(Saved entries)

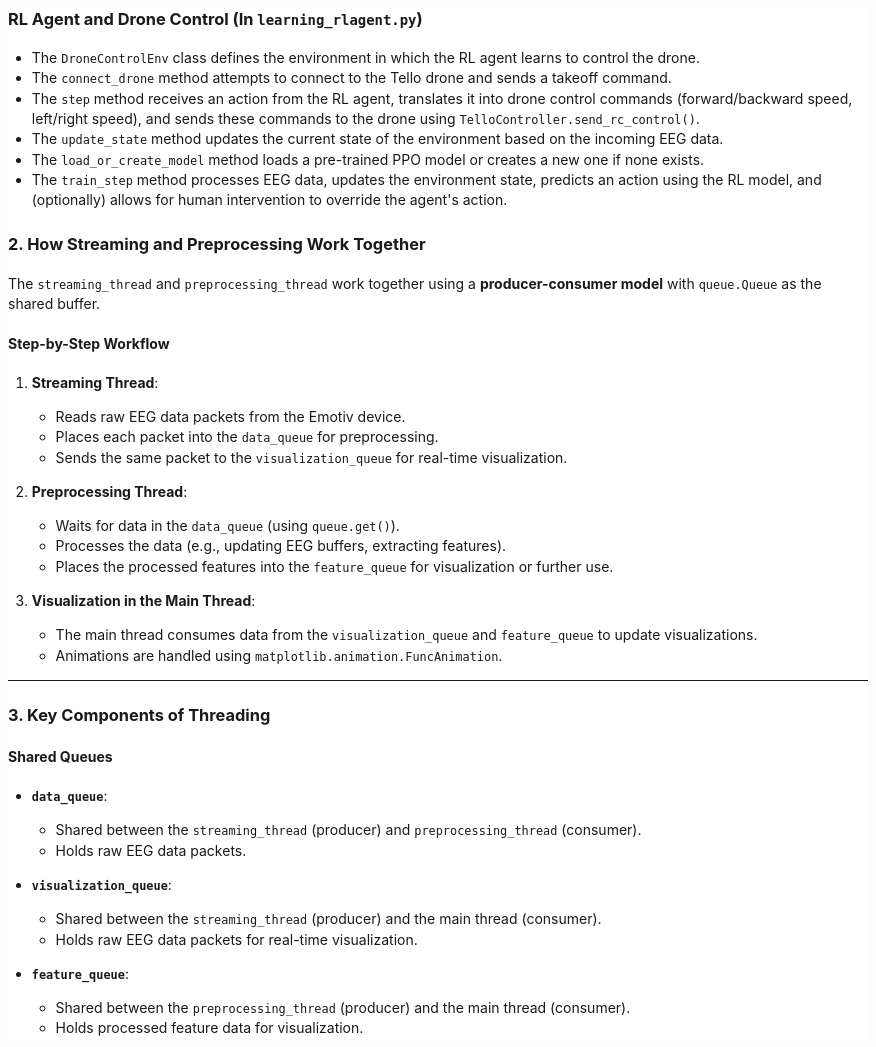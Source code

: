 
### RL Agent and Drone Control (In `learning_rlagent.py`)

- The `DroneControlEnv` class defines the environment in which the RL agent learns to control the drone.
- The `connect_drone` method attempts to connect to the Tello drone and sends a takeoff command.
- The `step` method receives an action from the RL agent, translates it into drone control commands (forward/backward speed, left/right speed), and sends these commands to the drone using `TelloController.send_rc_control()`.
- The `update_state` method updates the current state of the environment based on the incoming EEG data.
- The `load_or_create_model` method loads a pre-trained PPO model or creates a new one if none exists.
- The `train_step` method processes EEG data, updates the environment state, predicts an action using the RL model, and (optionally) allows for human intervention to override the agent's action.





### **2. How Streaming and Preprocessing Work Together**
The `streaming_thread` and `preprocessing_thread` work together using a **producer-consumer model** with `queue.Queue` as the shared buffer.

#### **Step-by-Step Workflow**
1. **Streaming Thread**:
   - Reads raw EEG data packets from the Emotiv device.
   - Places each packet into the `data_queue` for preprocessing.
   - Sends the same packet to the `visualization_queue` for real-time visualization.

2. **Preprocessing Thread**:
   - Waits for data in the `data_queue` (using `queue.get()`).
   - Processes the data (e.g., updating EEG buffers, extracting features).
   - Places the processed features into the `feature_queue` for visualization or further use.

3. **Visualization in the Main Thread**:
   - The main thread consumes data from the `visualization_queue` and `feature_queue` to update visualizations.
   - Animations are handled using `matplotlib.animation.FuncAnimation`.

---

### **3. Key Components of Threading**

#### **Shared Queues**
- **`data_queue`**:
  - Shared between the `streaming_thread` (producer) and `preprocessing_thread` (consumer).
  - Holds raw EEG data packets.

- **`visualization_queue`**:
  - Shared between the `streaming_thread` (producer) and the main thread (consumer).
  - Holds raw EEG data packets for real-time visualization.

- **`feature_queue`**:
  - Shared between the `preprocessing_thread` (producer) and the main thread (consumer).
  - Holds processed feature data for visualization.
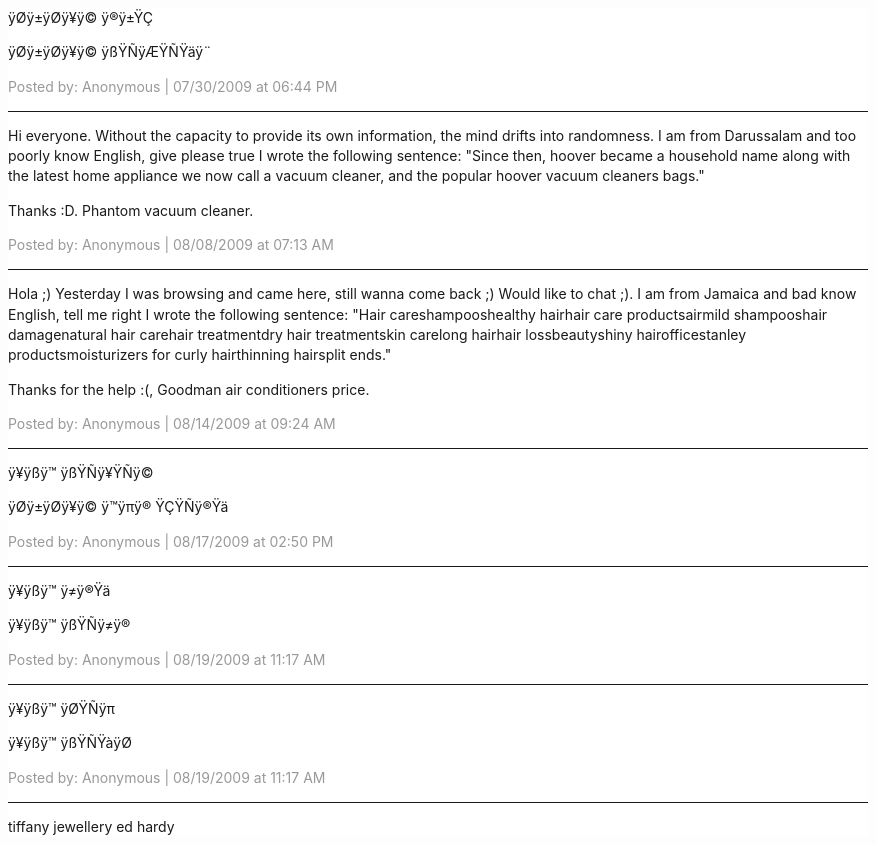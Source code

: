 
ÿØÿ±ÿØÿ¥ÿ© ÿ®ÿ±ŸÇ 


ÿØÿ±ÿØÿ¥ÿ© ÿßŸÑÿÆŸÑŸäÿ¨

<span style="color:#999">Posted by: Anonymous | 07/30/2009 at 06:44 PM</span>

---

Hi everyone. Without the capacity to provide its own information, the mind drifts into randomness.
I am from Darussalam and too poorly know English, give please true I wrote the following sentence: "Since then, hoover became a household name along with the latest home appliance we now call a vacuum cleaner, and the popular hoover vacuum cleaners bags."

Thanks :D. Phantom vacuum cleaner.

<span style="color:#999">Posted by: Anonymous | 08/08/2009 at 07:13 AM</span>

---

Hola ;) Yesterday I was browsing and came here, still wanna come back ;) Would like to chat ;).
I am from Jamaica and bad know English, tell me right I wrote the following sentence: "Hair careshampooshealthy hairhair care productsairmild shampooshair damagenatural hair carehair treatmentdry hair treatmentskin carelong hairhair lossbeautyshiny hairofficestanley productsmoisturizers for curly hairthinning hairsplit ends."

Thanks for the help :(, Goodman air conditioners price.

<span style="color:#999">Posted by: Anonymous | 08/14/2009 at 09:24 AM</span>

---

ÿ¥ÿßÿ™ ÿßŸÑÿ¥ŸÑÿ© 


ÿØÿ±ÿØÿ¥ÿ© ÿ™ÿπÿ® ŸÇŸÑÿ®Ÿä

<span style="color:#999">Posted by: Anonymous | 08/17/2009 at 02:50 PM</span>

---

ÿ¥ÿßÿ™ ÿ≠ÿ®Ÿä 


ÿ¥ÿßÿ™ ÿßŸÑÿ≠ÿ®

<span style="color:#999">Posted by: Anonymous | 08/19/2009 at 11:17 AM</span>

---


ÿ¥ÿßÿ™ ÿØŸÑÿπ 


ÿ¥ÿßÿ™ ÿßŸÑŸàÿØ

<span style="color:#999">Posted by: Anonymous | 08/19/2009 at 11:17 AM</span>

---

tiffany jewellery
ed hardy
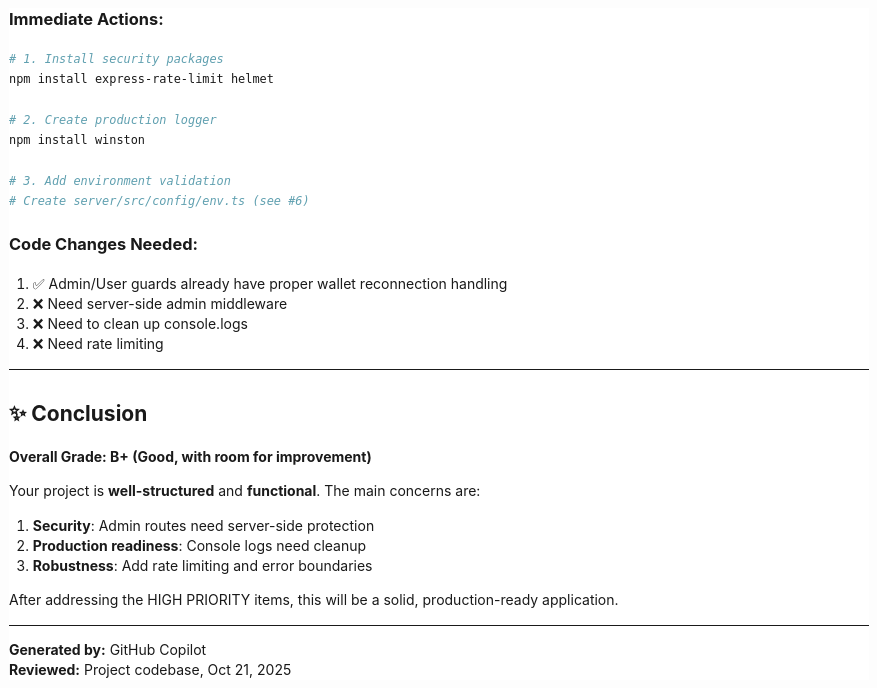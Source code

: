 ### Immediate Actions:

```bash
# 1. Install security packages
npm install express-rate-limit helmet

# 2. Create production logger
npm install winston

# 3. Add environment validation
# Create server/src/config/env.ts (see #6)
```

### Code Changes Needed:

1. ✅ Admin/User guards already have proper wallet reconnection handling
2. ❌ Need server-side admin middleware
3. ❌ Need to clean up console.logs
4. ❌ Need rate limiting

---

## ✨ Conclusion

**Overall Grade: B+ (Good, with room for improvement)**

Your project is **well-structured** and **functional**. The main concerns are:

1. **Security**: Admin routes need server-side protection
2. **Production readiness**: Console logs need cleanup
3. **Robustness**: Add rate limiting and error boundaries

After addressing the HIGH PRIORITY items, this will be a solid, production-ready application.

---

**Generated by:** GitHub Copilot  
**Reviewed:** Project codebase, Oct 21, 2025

## DIRECTIONS FOR THIS TASK
Copy out exactly the lines running from the line with "1. ✅ Admin/User" to the end of the records, inclusive.

## SOLVED EXERCISE
1. ✅ Admin/User guards already have proper wallet reconnection handling
2. ❌ Need server-side admin middleware
3. ❌ Need to clean up console.logs
4. ❌ Need rate limiting

---

## ✨ Conclusion

**Overall Grade: B+ (Good, with room for improvement)**

Your project is **well-structured** and **functional**. The main concerns are:

1. **Security**: Admin routes need server-side protection
2. **Production readiness**: Console logs need cleanup
3. **Robustness**: Add rate limiting and error boundaries

After addressing the HIGH PRIORITY items, this will be a solid, production-ready application.

---

**Generated by:** GitHub Copilot  
**Reviewed:** Project codebase, Oct 21, 2025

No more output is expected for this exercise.